CRITERION EQUIPMENT (PTY) LTD


Applicant

and

 



DAIZY MANZANA N.O




First Respondent

DISPUTE RESOLUTION CENTRE FOR

THE METAL AND ENGINEERING

INDUSTRIES BARGAING COUNCIL



GIWUSA obo G MANANA

Second Respondent

 





Third Respondent



Decided: In chambers

Judgment: 12 May 2017

Summary: Leave to appeal –– application for leave to appeal dismissed.

RULING ON LEAVE TO APPEAL

HOWES, AJ

Introduction

[1] This is an application for leave to appeal in respect of the whole of the judgment and order handed down by the Honourable Court on 12 April 2016. In terms of the judgment, the Applicant’s review application was dismissed and it was ordered to pay the costs of the Third Respondent.

[2] The Applicant’s application for leave to appeal has been served and filed outside of the prescribed time periods. The Applicant has filed a condonation application together with its application for leave to appeal. The delay is minor, and I intend granting condonation and determining the matter on its merits.

[3] The application for leave to appeal is not opposed by the Third Respondent.

Applicant’s submissions – grounds of appeal

[4] The Applicant’s submissions supporting its application for leave to appeal are dealt with in two broad categories, namely:

4.1 the unsigned award; and

4.2 the merits of the review.

[5] I will briefly address the application for leave to appeal in accordance with the two broad categories reflected above.

The unsigned award

[6] The Applicant submits that I inter alia failed to accurately interpret and apply section 138(7) of the Labour Relations Act[1](LRA) .

[7] While the Applicant is correct in recording that at the date of the review application hearing, there was no signed arbitration award before me, as previously recorded, it was submitted from the bar by the Third Respondent’s attorney, Mr Cartwright, that he was in possession of the signed arbitration award. This submission was not disputed by the Applicant’s representative, Mr Posthuma. By oversight, Mr Cartwright failed to hand up the signed copy of the award.

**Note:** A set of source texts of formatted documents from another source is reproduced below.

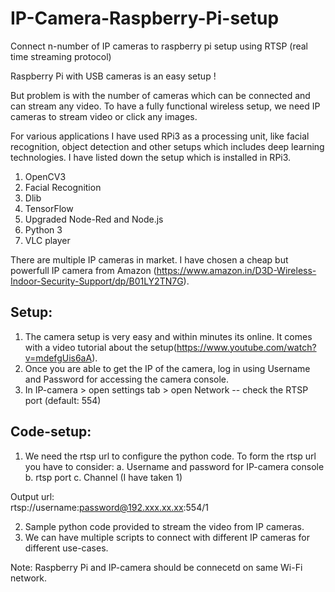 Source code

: # IP-Camera-Raspberry-Pi-setup
Connect n-number of IP cameras to raspberry pi setup using RTSP (real time streaming protocol)

Raspberry Pi with USB cameras is an easy setup !

But problem is with the number of cameras which can be connected and can stream any video. To have a fully functional wireless setup, we need IP cameras to stream video or click any images.

For various applications I have used RPi3 as a processing unit, like facial recognition, object detection and other setups which includes deep learning technologies. I have listed down the setup which is installed in RPi3.
1. OpenCV3
2. Facial Recognition
3. Dlib
4. TensorFlow
5. Upgraded Node-Red and Node.js
6. Python 3
7. VLC player

There are multiple IP cameras in market. I have chosen a cheap but powerfull IP camera from Amazon (https://www.amazon.in/D3D-Wireless-Indoor-Security-Support/dp/B01LY2TN7G).

Setup:
--------
1. The camera setup is very easy and within minutes its online. It comes with a video tutorial about the setup(https://www.youtube.com/watch?v=mdefgUis6aA).
2. Once you are able to get the IP of the camera, log in using Username and Password for accessing the camera console.
3. In IP-camera > open settings tab > open Network -- check the RTSP port (default: 554)

Code-setup:
------------
1. We need the rtsp url to configure the python code. To form the rtsp url you have to consider:
    a. Username and password for IP-camera console
    b. rtsp port
    c. Channel (I have taken 1)
    
  Output url:  
  rtsp://username:password@192.xxx.xx.xx:554/1

2. Sample python code provided to stream the video from IP cameras.
3. We can have multiple scripts to connect with different IP cameras for different use-cases.

Note: Raspberry Pi and IP-camera should be connecetd on same Wi-Fi network.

[8] In any event, recent authority of the Labour Appeal Court makes it clear that an unsigned arbitration award is not defective merely because the arbitrator has not signed it, as this requirement is directory, and not peremptory. See Solidarity obo Smook v Department of Transport, Roads and Public Works[2], where at paragraph 17, Murphy AJA stated:

[17] To hold an award, which is valid in all other respects, to be invalid and a nullity on grounds of non-signature favours form above substance and would defeat the LRA's aim of effective dispute resolution. The purpose of the signature requirement is primarily to identify the arbitrator and secondarily to signify the completion of the award by him or her. The latter objective is achieved also by the issue of the award. Once an award, indisputably authored by the relevant arbitrator, is conveyed to the affected parties and has passed into the public domain, that act signifies completion and supersedes the necessity for signature. The seemingly contrary decision of the Labour Court in Meyer v Commission for Conciliation, Mediation and Arbitration and Others to the effect that an unsigned award would normally be a nullity was qualified by the judge in that case by his explicit recognition that such would not be the case if 'there is proof that it is in the form decided by the arbitrator’.”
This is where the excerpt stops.